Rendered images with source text
============
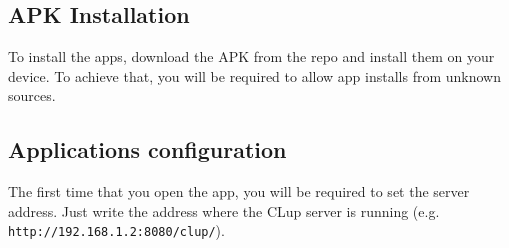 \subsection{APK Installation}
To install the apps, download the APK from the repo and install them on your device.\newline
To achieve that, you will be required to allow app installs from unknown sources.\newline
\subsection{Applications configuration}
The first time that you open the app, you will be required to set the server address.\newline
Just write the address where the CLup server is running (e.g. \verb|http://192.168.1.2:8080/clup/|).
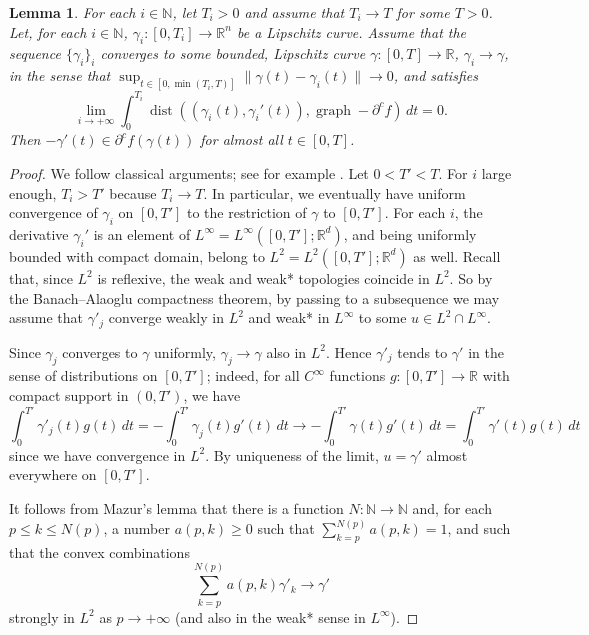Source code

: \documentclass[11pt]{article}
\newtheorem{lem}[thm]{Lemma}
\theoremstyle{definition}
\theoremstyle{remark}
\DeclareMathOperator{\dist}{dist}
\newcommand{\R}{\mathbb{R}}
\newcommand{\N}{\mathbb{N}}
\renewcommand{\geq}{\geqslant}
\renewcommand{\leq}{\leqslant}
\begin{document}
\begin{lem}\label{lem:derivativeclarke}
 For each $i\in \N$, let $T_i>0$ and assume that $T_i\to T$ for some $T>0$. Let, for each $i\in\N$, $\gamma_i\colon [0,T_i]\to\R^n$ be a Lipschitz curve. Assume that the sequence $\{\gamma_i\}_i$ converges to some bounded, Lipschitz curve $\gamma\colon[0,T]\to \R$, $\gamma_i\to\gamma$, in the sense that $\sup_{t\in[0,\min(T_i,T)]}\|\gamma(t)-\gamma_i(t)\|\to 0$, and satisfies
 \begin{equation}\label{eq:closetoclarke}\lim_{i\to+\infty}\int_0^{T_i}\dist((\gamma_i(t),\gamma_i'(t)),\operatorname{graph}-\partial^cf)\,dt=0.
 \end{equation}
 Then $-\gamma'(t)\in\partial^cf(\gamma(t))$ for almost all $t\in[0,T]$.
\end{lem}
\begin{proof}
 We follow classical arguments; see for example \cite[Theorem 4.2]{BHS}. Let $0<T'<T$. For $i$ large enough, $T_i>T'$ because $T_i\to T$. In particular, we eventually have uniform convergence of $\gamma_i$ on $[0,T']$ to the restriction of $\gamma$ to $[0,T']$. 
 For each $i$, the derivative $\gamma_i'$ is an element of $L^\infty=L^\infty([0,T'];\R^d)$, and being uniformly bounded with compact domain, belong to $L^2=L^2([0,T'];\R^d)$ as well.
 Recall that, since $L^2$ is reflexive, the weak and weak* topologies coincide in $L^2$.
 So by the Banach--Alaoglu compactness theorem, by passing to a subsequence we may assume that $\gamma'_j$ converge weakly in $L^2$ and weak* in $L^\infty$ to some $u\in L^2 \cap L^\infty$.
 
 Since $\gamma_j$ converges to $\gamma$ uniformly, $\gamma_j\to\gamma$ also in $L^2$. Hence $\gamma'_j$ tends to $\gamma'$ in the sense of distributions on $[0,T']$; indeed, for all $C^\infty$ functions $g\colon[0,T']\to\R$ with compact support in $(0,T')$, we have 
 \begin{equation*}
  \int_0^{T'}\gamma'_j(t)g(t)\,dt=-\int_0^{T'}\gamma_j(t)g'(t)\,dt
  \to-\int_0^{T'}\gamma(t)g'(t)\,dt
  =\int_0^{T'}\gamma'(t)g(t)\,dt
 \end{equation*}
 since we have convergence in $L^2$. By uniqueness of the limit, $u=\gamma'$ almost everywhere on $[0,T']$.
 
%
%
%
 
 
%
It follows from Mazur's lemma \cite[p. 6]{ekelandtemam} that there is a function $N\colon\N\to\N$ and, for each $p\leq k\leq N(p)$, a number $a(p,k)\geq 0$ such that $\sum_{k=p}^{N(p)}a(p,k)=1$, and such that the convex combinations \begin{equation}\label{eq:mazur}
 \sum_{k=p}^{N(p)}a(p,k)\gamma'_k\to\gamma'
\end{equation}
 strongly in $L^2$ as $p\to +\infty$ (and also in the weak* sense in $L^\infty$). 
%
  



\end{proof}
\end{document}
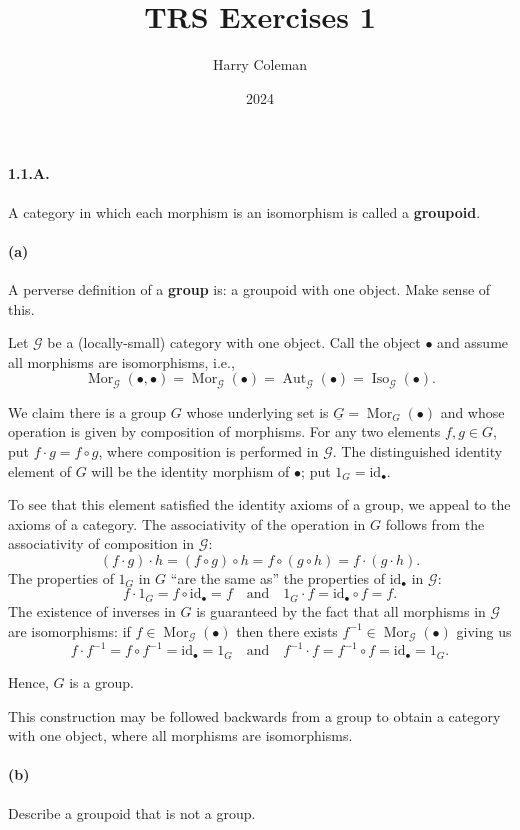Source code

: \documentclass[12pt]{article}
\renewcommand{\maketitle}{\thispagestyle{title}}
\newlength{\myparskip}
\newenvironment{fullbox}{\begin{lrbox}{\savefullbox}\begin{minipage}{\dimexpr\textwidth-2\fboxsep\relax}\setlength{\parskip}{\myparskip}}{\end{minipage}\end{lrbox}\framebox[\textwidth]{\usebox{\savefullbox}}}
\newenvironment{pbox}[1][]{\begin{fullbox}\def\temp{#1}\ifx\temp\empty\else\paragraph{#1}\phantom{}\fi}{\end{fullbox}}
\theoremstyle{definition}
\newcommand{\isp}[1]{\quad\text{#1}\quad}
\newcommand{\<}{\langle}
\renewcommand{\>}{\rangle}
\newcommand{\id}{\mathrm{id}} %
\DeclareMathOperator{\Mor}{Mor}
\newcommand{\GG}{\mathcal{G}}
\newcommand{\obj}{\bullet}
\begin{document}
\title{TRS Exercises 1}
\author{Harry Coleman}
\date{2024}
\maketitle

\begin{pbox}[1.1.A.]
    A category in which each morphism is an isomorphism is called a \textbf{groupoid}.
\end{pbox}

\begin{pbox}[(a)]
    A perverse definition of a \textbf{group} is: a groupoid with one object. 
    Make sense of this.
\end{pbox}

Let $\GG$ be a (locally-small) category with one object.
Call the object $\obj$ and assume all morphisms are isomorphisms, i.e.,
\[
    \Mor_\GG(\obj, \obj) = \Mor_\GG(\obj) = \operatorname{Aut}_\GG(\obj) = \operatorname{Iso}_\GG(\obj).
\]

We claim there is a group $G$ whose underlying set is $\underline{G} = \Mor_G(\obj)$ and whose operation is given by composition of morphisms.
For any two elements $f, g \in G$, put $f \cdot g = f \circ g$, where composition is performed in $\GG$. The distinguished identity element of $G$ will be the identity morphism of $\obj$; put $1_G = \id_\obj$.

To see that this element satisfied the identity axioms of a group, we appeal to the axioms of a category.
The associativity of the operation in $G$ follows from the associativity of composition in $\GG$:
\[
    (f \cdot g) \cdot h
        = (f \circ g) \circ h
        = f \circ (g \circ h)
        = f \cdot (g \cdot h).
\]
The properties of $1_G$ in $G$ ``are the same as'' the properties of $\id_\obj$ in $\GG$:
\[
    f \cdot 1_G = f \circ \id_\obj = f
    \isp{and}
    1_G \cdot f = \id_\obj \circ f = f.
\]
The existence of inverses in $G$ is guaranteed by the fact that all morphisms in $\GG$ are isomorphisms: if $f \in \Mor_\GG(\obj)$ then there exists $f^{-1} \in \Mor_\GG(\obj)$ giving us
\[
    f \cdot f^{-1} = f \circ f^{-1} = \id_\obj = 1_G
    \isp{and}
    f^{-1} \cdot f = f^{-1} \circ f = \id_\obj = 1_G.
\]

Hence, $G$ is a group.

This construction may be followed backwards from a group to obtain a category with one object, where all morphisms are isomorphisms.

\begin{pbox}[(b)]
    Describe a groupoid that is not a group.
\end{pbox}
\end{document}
============
Work instruction:
The data must be printed exactly, image-free.

Answer box:
 \subsection{APK Installation}
To install the apps, download the APK from the repo and install them on your device.\newline
To achieve that, you will be required to allow app installs from unknown sources.\newline
\subsection{Applications configuration}
The first time that you open the app, you will be required to set the server address.\newline
Just write the address where the CLup server is running (e.g. \verb|http://192.168.1.2:8080/clup/|).
Source code

: \documentclass[11pt]{article}
\newtheorem{lem}[thm]{Lemma}
\theoremstyle{definition}
\theoremstyle{remark}
\DeclareMathOperator{\dist}{dist}
\newcommand{\R}{\mathbb{R}}
\newcommand{\N}{\mathbb{N}}
\renewcommand{\geq}{\geqslant}
\renewcommand{\leq}{\leqslant}
\begin{document}
\begin{lem}\label{lem:derivativeclarke}
 For each $i\in \N$, let $T_i>0$ and assume that $T_i\to T$ for some $T>0$. Let, for each $i\in\N$, $\gamma_i\colon [0,T_i]\to\R^n$ be a Lipschitz curve. Assume that the sequence $\{\gamma_i\}_i$ converges to some bounded, Lipschitz curve $\gamma\colon[0,T]\to \R$, $\gamma_i\to\gamma$, in the sense that $\sup_{t\in[0,\min(T_i,T)]}\|\gamma(t)-\gamma_i(t)\|\to 0$, and satisfies
 \begin{equation}\label{eq:closetoclarke}\lim_{i\to+\infty}\int_0^{T_i}\dist((\gamma_i(t),\gamma_i'(t)),\operatorname{graph}-\partial^cf)\,dt=0.
 \end{equation}
 Then $-\gamma'(t)\in\partial^cf(\gamma(t))$ for almost all $t\in[0,T]$.
\end{lem}
\begin{proof}
 We follow classical arguments; see for example \cite[Theorem 4.2]{BHS}. Let $0<T'<T$. For $i$ large enough, $T_i>T'$ because $T_i\to T$. In particular, we eventually have uniform convergence of $\gamma_i$ on $[0,T']$ to the restriction of $\gamma$ to $[0,T']$. 
 For each $i$, the derivative $\gamma_i'$ is an element of $L^\infty=L^\infty([0,T'];\R^d)$, and being uniformly bounded with compact domain, belong to $L^2=L^2([0,T'];\R^d)$ as well.
 Recall that, since $L^2$ is reflexive, the weak and weak* topologies coincide in $L^2$.
 So by the Banach--Alaoglu compactness theorem, by passing to a subsequence we may assume that $\gamma'_j$ converge weakly in $L^2$ and weak* in $L^\infty$ to some $u\in L^2 \cap L^\infty$.
 
 Since $\gamma_j$ converges to $\gamma$ uniformly, $\gamma_j\to\gamma$ also in $L^2$. Hence $\gamma'_j$ tends to $\gamma'$ in the sense of distributions on $[0,T']$; indeed, for all $C^\infty$ functions $g\colon[0,T']\to\R$ with compact support in $(0,T')$, we have 
 \begin{equation*}
  \int_0^{T'}\gamma'_j(t)g(t)\,dt=-\int_0^{T'}\gamma_j(t)g'(t)\,dt
  \to-\int_0^{T'}\gamma(t)g'(t)\,dt
  =\int_0^{T'}\gamma'(t)g(t)\,dt
 \end{equation*}
 since we have convergence in $L^2$. By uniqueness of the limit, $u=\gamma'$ almost everywhere on $[0,T']$.
 
%
%
%
 
 
%
It follows from Mazur's lemma \cite[p. 6]{ekelandtemam} that there is a function $N\colon\N\to\N$ and, for each $p\leq k\leq N(p)$, a number $a(p,k)\geq 0$ such that $\sum_{k=p}^{N(p)}a(p,k)=1$, and such that the convex combinations \begin{equation}\label{eq:mazur}
 \sum_{k=p}^{N(p)}a(p,k)\gamma'_k\to\gamma'
\end{equation}
 strongly in $L^2$ as $p\to +\infty$ (and also in the weak* sense in $L^\infty$). 
%
  



\end{proof}
\end{document}
Source code

: \documentclass[12pt]{article}
\renewcommand{\maketitle}{\thispagestyle{title}}
\newlength{\myparskip}
\newenvironment{fullbox}{\begin{lrbox}{\savefullbox}\begin{minipage}{\dimexpr\textwidth-2\fboxsep\relax}\setlength{\parskip}{\myparskip}}{\end{minipage}\end{lrbox}\framebox[\textwidth]{\usebox{\savefullbox}}}
\newenvironment{pbox}[1][]{\begin{fullbox}\def\temp{#1}\ifx\temp\empty\else\paragraph{#1}\phantom{}\fi}{\end{fullbox}}
\theoremstyle{definition}
\newcommand{\isp}[1]{\quad\text{#1}\quad}
\newcommand{\<}{\langle}
\renewcommand{\>}{\rangle}
\newcommand{\id}{\mathrm{id}} %
\DeclareMathOperator{\Mor}{Mor}
\newcommand{\GG}{\mathcal{G}}
\newcommand{\obj}{\bullet}
\begin{document}
\title{TRS Exercises 1}
\author{Harry Coleman}
\date{2024}
\maketitle

\begin{pbox}[1.1.A.]
    A category in which each morphism is an isomorphism is called a \textbf{groupoid}.
\end{pbox}

\begin{pbox}[(a)]
    A perverse definition of a \textbf{group} is: a groupoid with one object. 
    Make sense of this.
\end{pbox}

Let $\GG$ be a (locally-small) category with one object.
Call the object $\obj$ and assume all morphisms are isomorphisms, i.e.,
\[
    \Mor_\GG(\obj, \obj) = \Mor_\GG(\obj) = \operatorname{Aut}_\GG(\obj) = \operatorname{Iso}_\GG(\obj).
\]

We claim there is a group $G$ whose underlying set is $\underline{G} = \Mor_G(\obj)$ and whose operation is given by composition of morphisms.
For any two elements $f, g \in G$, put $f \cdot g = f \circ g$, where composition is performed in $\GG$. The distinguished identity element of $G$ will be the identity morphism of $\obj$; put $1_G = \id_\obj$.

To see that this element satisfied the identity axioms of a group, we appeal to the axioms of a category.
The associativity of the operation in $G$ follows from the associativity of composition in $\GG$:
\[
    (f \cdot g) \cdot h
        = (f \circ g) \circ h
        = f \circ (g \circ h)
        = f \cdot (g \cdot h).
\]
The properties of $1_G$ in $G$ ``are the same as'' the properties of $\id_\obj$ in $\GG$:
\[
    f \cdot 1_G = f \circ \id_\obj = f
    \isp{and}
    1_G \cdot f = \id_\obj \circ f = f.
\]
The existence of inverses in $G$ is guaranteed by the fact that all morphisms in $\GG$ are isomorphisms: if $f \in \Mor_\GG(\obj)$ then there exists $f^{-1} \in \Mor_\GG(\obj)$ giving us
\[
    f \cdot f^{-1} = f \circ f^{-1} = \id_\obj = 1_G
    \isp{and}
    f^{-1} \cdot f = f^{-1} \circ f = \id_\obj = 1_G.
\]

Hence, $G$ is a group.

This construction may be followed backwards from a group to obtain a category with one object, where all morphisms are isomorphisms.

\begin{pbox}[(b)]
    Describe a groupoid that is not a group.
\end{pbox}
\end{document}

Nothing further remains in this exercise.